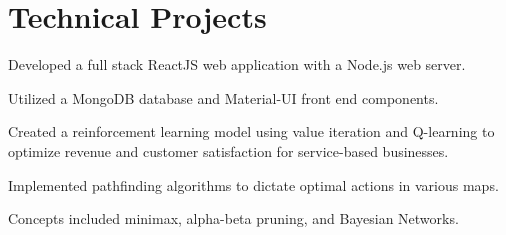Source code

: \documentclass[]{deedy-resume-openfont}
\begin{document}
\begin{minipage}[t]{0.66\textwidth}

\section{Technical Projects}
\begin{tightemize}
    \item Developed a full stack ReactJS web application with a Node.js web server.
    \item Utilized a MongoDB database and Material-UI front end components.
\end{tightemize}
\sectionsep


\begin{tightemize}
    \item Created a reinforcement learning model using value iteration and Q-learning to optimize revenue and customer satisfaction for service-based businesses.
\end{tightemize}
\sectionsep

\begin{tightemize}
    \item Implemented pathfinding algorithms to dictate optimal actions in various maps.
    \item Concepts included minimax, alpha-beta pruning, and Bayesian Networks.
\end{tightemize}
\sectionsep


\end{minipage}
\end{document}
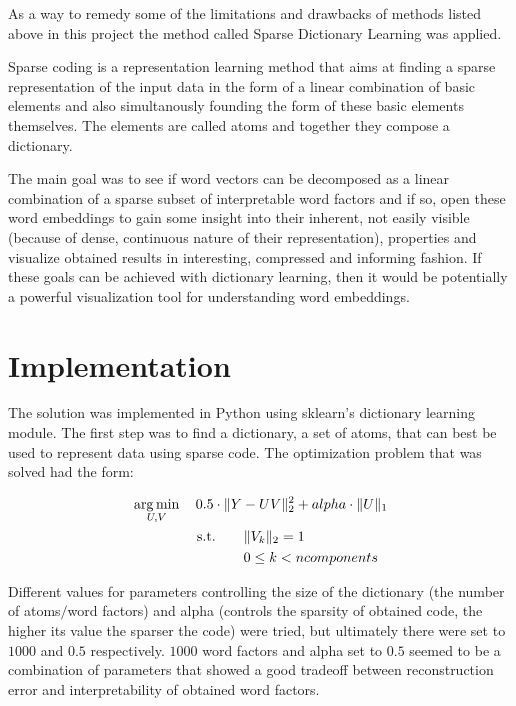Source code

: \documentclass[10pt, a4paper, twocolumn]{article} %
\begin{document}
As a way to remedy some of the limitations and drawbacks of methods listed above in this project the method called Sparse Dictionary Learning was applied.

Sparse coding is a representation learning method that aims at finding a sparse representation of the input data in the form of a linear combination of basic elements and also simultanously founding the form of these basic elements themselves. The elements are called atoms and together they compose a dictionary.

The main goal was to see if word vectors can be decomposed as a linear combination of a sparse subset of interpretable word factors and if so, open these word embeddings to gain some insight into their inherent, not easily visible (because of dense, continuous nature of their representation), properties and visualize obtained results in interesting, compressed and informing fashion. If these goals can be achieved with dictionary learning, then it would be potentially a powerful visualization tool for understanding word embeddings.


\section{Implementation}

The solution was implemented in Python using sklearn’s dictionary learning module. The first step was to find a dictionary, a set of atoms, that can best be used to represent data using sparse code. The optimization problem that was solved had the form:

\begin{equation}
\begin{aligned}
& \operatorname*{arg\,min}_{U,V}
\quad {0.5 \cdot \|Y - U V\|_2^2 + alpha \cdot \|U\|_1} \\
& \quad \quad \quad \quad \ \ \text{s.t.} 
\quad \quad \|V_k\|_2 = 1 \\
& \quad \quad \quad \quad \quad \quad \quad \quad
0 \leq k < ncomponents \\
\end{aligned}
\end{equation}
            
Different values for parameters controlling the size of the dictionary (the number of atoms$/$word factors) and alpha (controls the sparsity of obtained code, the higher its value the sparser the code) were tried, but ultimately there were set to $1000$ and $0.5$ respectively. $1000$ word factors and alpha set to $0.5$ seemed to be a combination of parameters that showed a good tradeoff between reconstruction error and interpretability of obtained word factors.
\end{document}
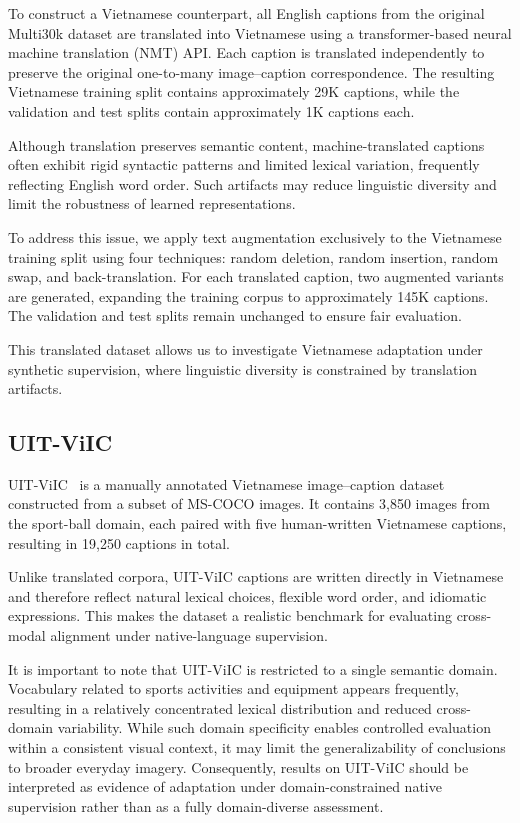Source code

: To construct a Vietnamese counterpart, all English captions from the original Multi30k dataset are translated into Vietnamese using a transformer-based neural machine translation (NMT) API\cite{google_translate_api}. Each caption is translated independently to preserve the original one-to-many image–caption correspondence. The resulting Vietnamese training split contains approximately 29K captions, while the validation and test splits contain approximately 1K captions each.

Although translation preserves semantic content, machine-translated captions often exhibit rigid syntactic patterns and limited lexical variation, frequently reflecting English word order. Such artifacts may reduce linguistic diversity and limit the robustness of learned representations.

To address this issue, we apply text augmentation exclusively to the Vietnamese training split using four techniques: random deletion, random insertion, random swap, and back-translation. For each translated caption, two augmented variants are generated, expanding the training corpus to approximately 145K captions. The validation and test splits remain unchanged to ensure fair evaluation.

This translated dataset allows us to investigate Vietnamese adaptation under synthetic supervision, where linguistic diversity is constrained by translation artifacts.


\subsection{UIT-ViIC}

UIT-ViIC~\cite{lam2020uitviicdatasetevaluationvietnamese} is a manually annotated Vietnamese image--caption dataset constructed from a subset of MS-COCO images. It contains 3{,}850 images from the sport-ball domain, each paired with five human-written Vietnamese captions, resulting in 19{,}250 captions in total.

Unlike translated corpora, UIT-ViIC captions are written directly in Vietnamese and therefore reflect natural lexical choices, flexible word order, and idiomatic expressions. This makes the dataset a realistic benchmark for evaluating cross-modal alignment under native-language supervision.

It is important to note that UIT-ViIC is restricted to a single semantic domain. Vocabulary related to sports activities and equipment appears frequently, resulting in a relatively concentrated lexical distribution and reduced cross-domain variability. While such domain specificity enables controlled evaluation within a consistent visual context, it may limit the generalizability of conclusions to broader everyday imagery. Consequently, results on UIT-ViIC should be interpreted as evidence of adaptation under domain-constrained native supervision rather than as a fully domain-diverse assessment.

* * * * * * *

▸ EXERCISE DESCRIPTION
From the first line to the last, retype the data exactly, but omit every image.

▸ SOLUTION TO THIS EXERCISE
Source code

: \documentclass[]{deedy-resume-openfont}
\begin{document}
\begin{minipage}[t]{0.66\textwidth}

\section{Technical Projects}
\begin{tightemize}
    \item Developed a full stack ReactJS web application with a Node.js web server.
    \item Utilized a MongoDB database and Material-UI front end components.
\end{tightemize}
\sectionsep


\begin{tightemize}
    \item Created a reinforcement learning model using value iteration and Q-learning to optimize revenue and customer satisfaction for service-based businesses.
\end{tightemize}
\sectionsep

\begin{tightemize}
    \item Implemented pathfinding algorithms to dictate optimal actions in various maps.
    \item Concepts included minimax, alpha-beta pruning, and Bayesian Networks.
\end{tightemize}
\sectionsep


\end{minipage}
\end{document}
Source code

: \documentclass[10pt, a4paper, twocolumn]{article} %
\begin{document}
As a way to remedy some of the limitations and drawbacks of methods listed above in this project the method called Sparse Dictionary Learning was applied.

Sparse coding is a representation learning method that aims at finding a sparse representation of the input data in the form of a linear combination of basic elements and also simultanously founding the form of these basic elements themselves. The elements are called atoms and together they compose a dictionary.

The main goal was to see if word vectors can be decomposed as a linear combination of a sparse subset of interpretable word factors and if so, open these word embeddings to gain some insight into their inherent, not easily visible (because of dense, continuous nature of their representation), properties and visualize obtained results in interesting, compressed and informing fashion. If these goals can be achieved with dictionary learning, then it would be potentially a powerful visualization tool for understanding word embeddings.


\section{Implementation}

The solution was implemented in Python using sklearn’s dictionary learning module. The first step was to find a dictionary, a set of atoms, that can best be used to represent data using sparse code. The optimization problem that was solved had the form:

\begin{equation}
\begin{aligned}
& \operatorname*{arg\,min}_{U,V}
\quad {0.5 \cdot \|Y - U V\|_2^2 + alpha \cdot \|U\|_1} \\
& \quad \quad \quad \quad \ \ \text{s.t.} 
\quad \quad \|V_k\|_2 = 1 \\
& \quad \quad \quad \quad \quad \quad \quad \quad
0 \leq k < ncomponents \\
\end{aligned}
\end{equation}
            
Different values for parameters controlling the size of the dictionary (the number of atoms$/$word factors) and alpha (controls the sparsity of obtained code, the higher its value the sparser the code) were tried, but ultimately there were set to $1000$ and $0.5$ respectively. $1000$ word factors and alpha set to $0.5$ seemed to be a combination of parameters that showed a good tradeoff between reconstruction error and interpretability of obtained word factors.
\end{document}
Source code

: To construct a Vietnamese counterpart, all English captions from the original Multi30k dataset are translated into Vietnamese using a transformer-based neural machine translation (NMT) API\cite{google_translate_api}. Each caption is translated independently to preserve the original one-to-many image–caption correspondence. The resulting Vietnamese training split contains approximately 29K captions, while the validation and test splits contain approximately 1K captions each.

Although translation preserves semantic content, machine-translated captions often exhibit rigid syntactic patterns and limited lexical variation, frequently reflecting English word order. Such artifacts may reduce linguistic diversity and limit the robustness of learned representations.

To address this issue, we apply text augmentation exclusively to the Vietnamese training split using four techniques: random deletion, random insertion, random swap, and back-translation. For each translated caption, two augmented variants are generated, expanding the training corpus to approximately 145K captions. The validation and test splits remain unchanged to ensure fair evaluation.

This translated dataset allows us to investigate Vietnamese adaptation under synthetic supervision, where linguistic diversity is constrained by translation artifacts.


\subsection{UIT-ViIC}

UIT-ViIC~\cite{lam2020uitviicdatasetevaluationvietnamese} is a manually annotated Vietnamese image--caption dataset constructed from a subset of MS-COCO images. It contains 3{,}850 images from the sport-ball domain, each paired with five human-written Vietnamese captions, resulting in 19{,}250 captions in total.

Unlike translated corpora, UIT-ViIC captions are written directly in Vietnamese and therefore reflect natural lexical choices, flexible word order, and idiomatic expressions. This makes the dataset a realistic benchmark for evaluating cross-modal alignment under native-language supervision.

It is important to note that UIT-ViIC is restricted to a single semantic domain. Vocabulary related to sports activities and equipment appears frequently, resulting in a relatively concentrated lexical distribution and reduced cross-domain variability. While such domain specificity enables controlled evaluation within a consistent visual context, it may limit the generalizability of conclusions to broader everyday imagery. Consequently, results on UIT-ViIC should be interpreted as evidence of adaptation under domain-constrained native supervision rather than as a fully domain-diverse assessment.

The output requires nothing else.